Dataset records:
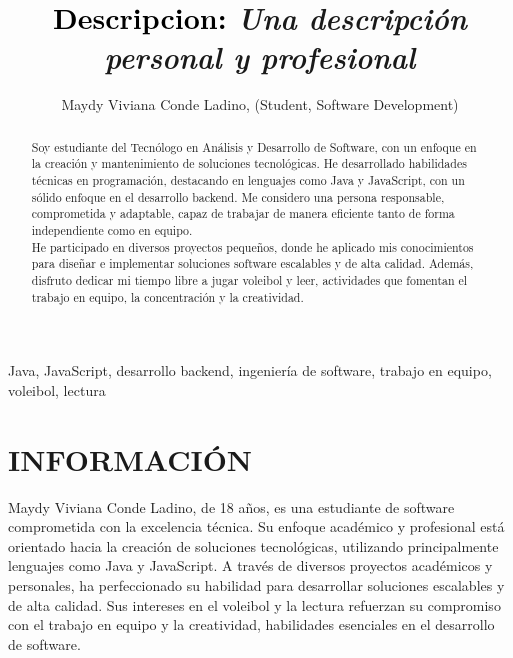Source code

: \documentclass{IEEEoj-data}
\begin{document}
\title{\textcolor{black}{Descripcion:} \textcolor{ieeedata}{\textit{Una descripción personal y profesional}}}

\author{Maydy Viviana Conde Ladino, (Student, Software Development)}

\begin{abstract}
Soy estudiante del Tecn\'ologo en An\'alisis y Desarrollo de Software, con un enfoque en la creaci\'on y mantenimiento de soluciones tecnol\'ogicas. He desarrollado habilidades t\'ecnicas en programaci\'on, destacando en lenguajes como Java y JavaScript, con un s\'olido enfoque en el desarrollo backend. Me considero una persona responsable, comprometida y adaptable, capaz de trabajar de manera eficiente tanto de forma independiente como en equipo.\\

He participado en diversos proyectos peque\~nos, donde he aplicado mis conocimientos para dise\~nar e implementar soluciones software escalables y de alta calidad. Adem\'as, disfruto dedicar mi tiempo libre a jugar voleibol y leer, actividades que fomentan el trabajo en equipo, la concentraci\'on y la creatividad.
\end{abstract}

\begin{IEEEkeywords}
Java, JavaScript, desarrollo backend, ingeniería de software, trabajo en equipo, voleibol,
lectura
\end{IEEEkeywords}

\maketitle

\section*{INFORMACIÓN}

Maydy Viviana Conde Ladino, de 18 a\~nos, es una estudiante de software comprometida con la excelencia t\'ecnica. Su enfoque acad\'emico y profesional est\'a orientado hacia la creaci\'on de soluciones tecnol\'ogicas, utilizando principalmente lenguajes como Java y JavaScript. A trav\'es de diversos proyectos acad\'emicos y personales, ha perfeccionado su habilidad para desarrollar soluciones escalables y de alta calidad. Sus intereses en el voleibol y la lectura refuerzan su compromiso con el trabajo en equipo y la creatividad, habilidades esenciales en el desarrollo de software.
\end{document}
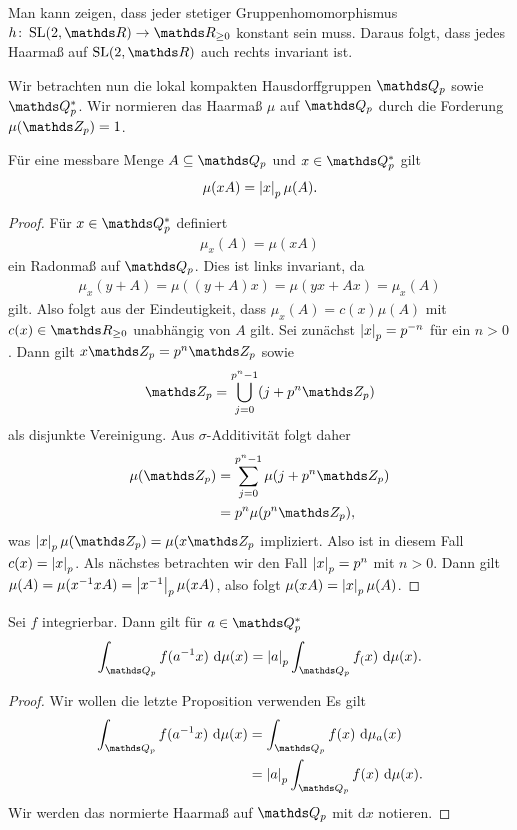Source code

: \begin{bsp}
Man kann zeigen, dass jeder stetiger Gruppenhomomorphismus $h \colon \SL(2,\R)\to \R_{\geq 0}$ konstant sein muss.
Daraus folgt, dass jedes Haarmaß auf $\SL(2,\R)$ auch rechts invariant ist.
\end{bsp}

Wir betrachten nun die lokal kompakten Hausdorffgruppen $\Q_p$ sowie $\Q_p^\ast$.
Wir normieren das Haarmaß $\mu$ auf $\Q_p$ durch die Forderung $\mu(\Z_p)=1$.

\begin{prop}
Für eine messbare Menge $A \subseteq \Q_p$ und $x \in \Q_p^\ast$ gilt
\begin{align*}
\mu(xA)=\left\vert x\right\vert_p\mu(A).
\end{align*}
\end{prop}

\begin{proof}
Für $x \in \Q_p^\ast$ definiert
\begin{align*}
\mu_x(A)=\mu(xA)
\end{align*}
ein Radonmaß auf $\Q_p$.
Dies ist links invariant, da
\begin{align*}
\mu_x(y+A)=\mu((y+A)x)=\mu(yx+Ax)=\mu_x(A)
\end{align*}
gilt.
Also folgt aus der Eindeutigkeit, dass $\mu_x(A)=c(x)\mu(A)$ mit $c(x)\in \R_{\geq 0}$ unabhängig von $A$ gilt.
Sei zunächst $\left\vert x\right\vert_p=p^{-n}$ für ein $n>0$.
Dann gilt $x\Z_p=p^n\Z_p$ sowie 
\begin{align*}
\Z_p=\bigcup_{j=0}^{p^n-1}(j+p^n\Z_p)
\end{align*}
als disjunkte Vereinigung.
Aus $\sigma$-Additivität folgt daher
\begin{align*}
\mu(\Z_p)&=\sum_{j=0}^{p^n-1} \mu(j+p^n\Z_p)\\
&=p^n \mu(p^n \Z_p),
\end{align*}
was $\abs{x}_p\mu(\Z_p)=\mu(x\Z_p$ impliziert.
Also ist in diesem Fall $c(x)=\left\vert x\right\vert_p$.
Als nächstes betrachten wir den Fall $\left\vert x\right\vert_p=p^n$ mit $n>0$.
Dann gilt
$\mu(A)=\mu(x^{-1}xA)=\left\vert x^{-1}\right\vert_p\mu(xA)$,
also folgt $\mu(xA)=\left\vert x\right\vert_p\mu(A)$.
\end{proof}

\begin{cor}
Sei $f$ integrierbar. Dann gilt für $a \in \Q_p^\ast$
\begin{align*}
\int_{\Q_p}f(a^{-1}x)~\mathrm{d}\mu(x)=\abs{a}_p\int_{\Q_p}f_(x)~\mathrm{d}\mu(x).
\end{align*}
\end{cor}
\begin{proof}
Wir wollen die letzte Proposition verwenden
Es gilt 
\begin{align*}
\int_{\Q_p}f(a^{-1}x)~\mathrm{d}\mu(x)&=\int_{\Q_p} f(x)~\mathrm{d}\mu_a(x)\\
&=\abs{a}_p \int_{\Q_p} f(x)~\mathrm{d}\mu(x).
\end{align*}
Wir werden das normierte Haarmaß auf $\Q_p$ mit $\mathrm{d}x$ notieren.
\end{proof}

Task requirements: Retype the records in full. Do not carry over the images.

Task output:
Source code

: \documentclass{IEEEoj-data}
\begin{document}
\title{\textcolor{black}{Descripcion:} \textcolor{ieeedata}{\textit{Una descripción personal y profesional}}}

\author{Maydy Viviana Conde Ladino, (Student, Software Development)}

\begin{abstract}
Soy estudiante del Tecn\'ologo en An\'alisis y Desarrollo de Software, con un enfoque en la creaci\'on y mantenimiento de soluciones tecnol\'ogicas. He desarrollado habilidades t\'ecnicas en programaci\'on, destacando en lenguajes como Java y JavaScript, con un s\'olido enfoque en el desarrollo backend. Me considero una persona responsable, comprometida y adaptable, capaz de trabajar de manera eficiente tanto de forma independiente como en equipo.\\

He participado en diversos proyectos peque\~nos, donde he aplicado mis conocimientos para dise\~nar e implementar soluciones software escalables y de alta calidad. Adem\'as, disfruto dedicar mi tiempo libre a jugar voleibol y leer, actividades que fomentan el trabajo en equipo, la concentraci\'on y la creatividad.
\end{abstract}

\begin{IEEEkeywords}
Java, JavaScript, desarrollo backend, ingeniería de software, trabajo en equipo, voleibol,
lectura
\end{IEEEkeywords}

\maketitle

\section*{INFORMACIÓN}

Maydy Viviana Conde Ladino, de 18 a\~nos, es una estudiante de software comprometida con la excelencia t\'ecnica. Su enfoque acad\'emico y profesional est\'a orientado hacia la creaci\'on de soluciones tecnol\'ogicas, utilizando principalmente lenguajes como Java y JavaScript. A trav\'es de diversos proyectos acad\'emicos y personales, ha perfeccionado su habilidad para desarrollar soluciones escalables y de alta calidad. Sus intereses en el voleibol y la lectura refuerzan su compromiso con el trabajo en equipo y la creatividad, habilidades esenciales en el desarrollo de software.
\end{document}
Source code

: \begin{bsp}
Man kann zeigen, dass jeder stetiger Gruppenhomomorphismus $h \colon \SL(2,\R)\to \R_{\geq 0}$ konstant sein muss.
Daraus folgt, dass jedes Haarmaß auf $\SL(2,\R)$ auch rechts invariant ist.
\end{bsp}

Wir betrachten nun die lokal kompakten Hausdorffgruppen $\Q_p$ sowie $\Q_p^\ast$.
Wir normieren das Haarmaß $\mu$ auf $\Q_p$ durch die Forderung $\mu(\Z_p)=1$.

\begin{prop}
Für eine messbare Menge $A \subseteq \Q_p$ und $x \in \Q_p^\ast$ gilt
\begin{align*}
\mu(xA)=\left\vert x\right\vert_p\mu(A).
\end{align*}
\end{prop}

\begin{proof}
Für $x \in \Q_p^\ast$ definiert
\begin{align*}
\mu_x(A)=\mu(xA)
\end{align*}
ein Radonmaß auf $\Q_p$.
Dies ist links invariant, da
\begin{align*}
\mu_x(y+A)=\mu((y+A)x)=\mu(yx+Ax)=\mu_x(A)
\end{align*}
gilt.
Also folgt aus der Eindeutigkeit, dass $\mu_x(A)=c(x)\mu(A)$ mit $c(x)\in \R_{\geq 0}$ unabhängig von $A$ gilt.
Sei zunächst $\left\vert x\right\vert_p=p^{-n}$ für ein $n>0$.
Dann gilt $x\Z_p=p^n\Z_p$ sowie 
\begin{align*}
\Z_p=\bigcup_{j=0}^{p^n-1}(j+p^n\Z_p)
\end{align*}
als disjunkte Vereinigung.
Aus $\sigma$-Additivität folgt daher
\begin{align*}
\mu(\Z_p)&=\sum_{j=0}^{p^n-1} \mu(j+p^n\Z_p)\\
&=p^n \mu(p^n \Z_p),
\end{align*}
was $\abs{x}_p\mu(\Z_p)=\mu(x\Z_p$ impliziert.
Also ist in diesem Fall $c(x)=\left\vert x\right\vert_p$.
Als nächstes betrachten wir den Fall $\left\vert x\right\vert_p=p^n$ mit $n>0$.
Dann gilt
$\mu(A)=\mu(x^{-1}xA)=\left\vert x^{-1}\right\vert_p\mu(xA)$,
also folgt $\mu(xA)=\left\vert x\right\vert_p\mu(A)$.
\end{proof}

\begin{cor}
Sei $f$ integrierbar. Dann gilt für $a \in \Q_p^\ast$
\begin{align*}
\int_{\Q_p}f(a^{-1}x)~\mathrm{d}\mu(x)=\abs{a}_p\int_{\Q_p}f_(x)~\mathrm{d}\mu(x).
\end{align*}
\end{cor}
\begin{proof}
Wir wollen die letzte Proposition verwenden
Es gilt 
\begin{align*}
\int_{\Q_p}f(a^{-1}x)~\mathrm{d}\mu(x)&=\int_{\Q_p} f(x)~\mathrm{d}\mu_a(x)\\
&=\abs{a}_p \int_{\Q_p} f(x)~\mathrm{d}\mu(x).
\end{align*}
Wir werden das normierte Haarmaß auf $\Q_p$ mit $\mathrm{d}x$ notieren.
\end{proof}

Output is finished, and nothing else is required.